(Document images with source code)
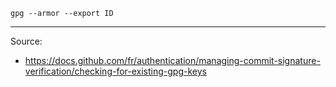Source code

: 

```shell
gpg --armor --export ID
```


---

Source:
- https://docs.github.com/fr/authentication/managing-commit-signature-verification/checking-for-existing-gpg-keys

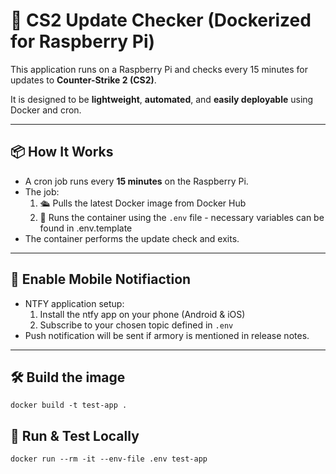 # 🔄 CS2 Update Checker (Dockerized for Raspberry Pi)

This application runs on a Raspberry Pi and checks every 15 minutes for updates to **Counter-Strike 2 (CS2)**.

It is designed to be **lightweight**, **automated**, and **easily deployable** using Docker and cron.

---

## 📦 How It Works

- A cron job runs every **15 minutes** on the Raspberry Pi.
- The job:
  1. 🛳️ Pulls the latest Docker image from Docker Hub
  2. 🚀 Runs the container using the `.env` file - necessary variables can be found in .env.template
- The container performs the update check and exits.

---

## 🔔 Enable Mobile Notifiaction

- NTFY application setup:
  1. Install the ntfy app on your phone (Android & iOS)
  2. Subscribe to your chosen topic defined in `.env`
- Push notification will be sent if armory is mentioned in release notes.

---

## 🛠️ Build the image

``` docker build -t test-app . ```

## 🧪 Run & Test Locally

``` docker run --rm -it --env-file .env test-app ```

- Exercise details -
Repeat exactly the lines from the line containing "1. Install the" through the last line of the records above, including both, and nothing else.

- Solution for this exercise -
  1. Install the ntfy app on your phone (Android & iOS)
  2. Subscribe to your chosen topic defined in `.env`
- Push notification will be sent if armory is mentioned in release notes.

---

## 🛠️ Build the image

``` docker build -t test-app . ```

## 🧪 Run & Test Locally

``` docker run --rm -it --env-file .env test-app ```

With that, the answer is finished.